◆ **What the exercise asks**: Could you copy exactly the lines from the start of the records through the one containing "Sample code of", both included, and leave out the pictures?

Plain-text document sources

════

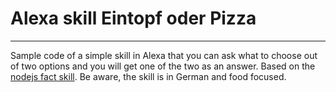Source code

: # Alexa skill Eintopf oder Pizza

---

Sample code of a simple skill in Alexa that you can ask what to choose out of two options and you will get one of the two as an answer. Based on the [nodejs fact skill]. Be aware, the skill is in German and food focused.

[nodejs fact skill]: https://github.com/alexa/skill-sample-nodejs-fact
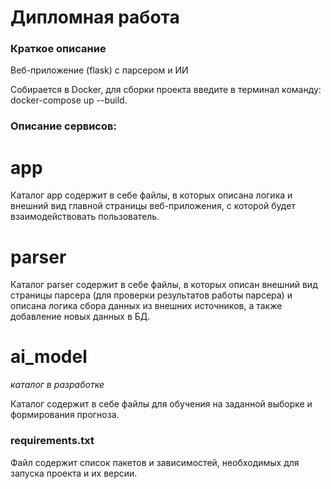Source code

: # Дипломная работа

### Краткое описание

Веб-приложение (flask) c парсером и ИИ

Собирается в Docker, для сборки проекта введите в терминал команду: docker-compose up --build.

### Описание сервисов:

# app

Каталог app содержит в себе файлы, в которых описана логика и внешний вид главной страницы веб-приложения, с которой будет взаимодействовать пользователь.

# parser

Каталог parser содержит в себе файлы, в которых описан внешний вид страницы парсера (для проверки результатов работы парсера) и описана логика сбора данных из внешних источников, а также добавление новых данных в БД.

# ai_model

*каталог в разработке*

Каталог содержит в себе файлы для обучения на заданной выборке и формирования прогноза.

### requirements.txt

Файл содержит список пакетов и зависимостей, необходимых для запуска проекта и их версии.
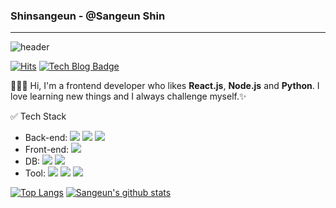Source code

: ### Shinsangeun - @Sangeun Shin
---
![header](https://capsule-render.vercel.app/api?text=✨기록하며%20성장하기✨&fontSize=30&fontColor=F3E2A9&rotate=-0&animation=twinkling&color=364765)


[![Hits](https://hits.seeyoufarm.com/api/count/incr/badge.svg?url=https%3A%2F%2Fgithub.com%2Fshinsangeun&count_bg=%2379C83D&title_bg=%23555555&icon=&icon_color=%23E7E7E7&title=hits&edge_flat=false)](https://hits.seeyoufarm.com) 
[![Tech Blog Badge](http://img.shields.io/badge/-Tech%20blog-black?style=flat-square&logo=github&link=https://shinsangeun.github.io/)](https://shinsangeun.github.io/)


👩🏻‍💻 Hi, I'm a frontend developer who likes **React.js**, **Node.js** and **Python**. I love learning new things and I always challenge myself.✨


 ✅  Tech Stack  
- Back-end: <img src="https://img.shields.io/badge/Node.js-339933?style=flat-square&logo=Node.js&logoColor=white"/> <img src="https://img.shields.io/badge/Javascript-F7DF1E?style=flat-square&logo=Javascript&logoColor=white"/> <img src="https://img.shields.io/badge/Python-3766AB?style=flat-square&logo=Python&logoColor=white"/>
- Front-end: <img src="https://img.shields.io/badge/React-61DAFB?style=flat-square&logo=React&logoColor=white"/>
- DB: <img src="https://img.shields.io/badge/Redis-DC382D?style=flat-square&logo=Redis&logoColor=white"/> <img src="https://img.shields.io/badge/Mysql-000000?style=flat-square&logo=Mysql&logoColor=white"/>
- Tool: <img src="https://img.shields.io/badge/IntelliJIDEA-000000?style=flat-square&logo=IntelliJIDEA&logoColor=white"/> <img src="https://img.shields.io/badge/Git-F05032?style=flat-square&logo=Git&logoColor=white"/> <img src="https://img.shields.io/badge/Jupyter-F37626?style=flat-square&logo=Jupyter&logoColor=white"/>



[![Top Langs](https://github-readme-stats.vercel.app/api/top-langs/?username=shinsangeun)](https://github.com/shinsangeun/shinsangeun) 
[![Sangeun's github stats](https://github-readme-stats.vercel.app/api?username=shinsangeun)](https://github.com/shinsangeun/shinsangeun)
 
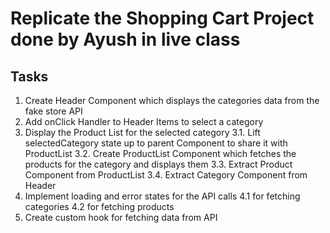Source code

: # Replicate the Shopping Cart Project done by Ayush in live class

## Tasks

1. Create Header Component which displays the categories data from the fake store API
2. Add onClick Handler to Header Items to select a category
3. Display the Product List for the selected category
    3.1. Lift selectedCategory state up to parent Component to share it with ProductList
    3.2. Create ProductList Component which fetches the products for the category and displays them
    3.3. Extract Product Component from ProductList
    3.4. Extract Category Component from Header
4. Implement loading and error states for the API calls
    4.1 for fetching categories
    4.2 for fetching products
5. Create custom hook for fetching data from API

════

◆ **Answer to the problem**:
Source code

: # Alexa skill Eintopf oder Pizza

---

Sample code of a simple skill in Alexa that you can ask what to choose out of two options and you will get one of the two as an answer. Based on the [nodejs fact skill]. Be aware, the skill is in German and food focused.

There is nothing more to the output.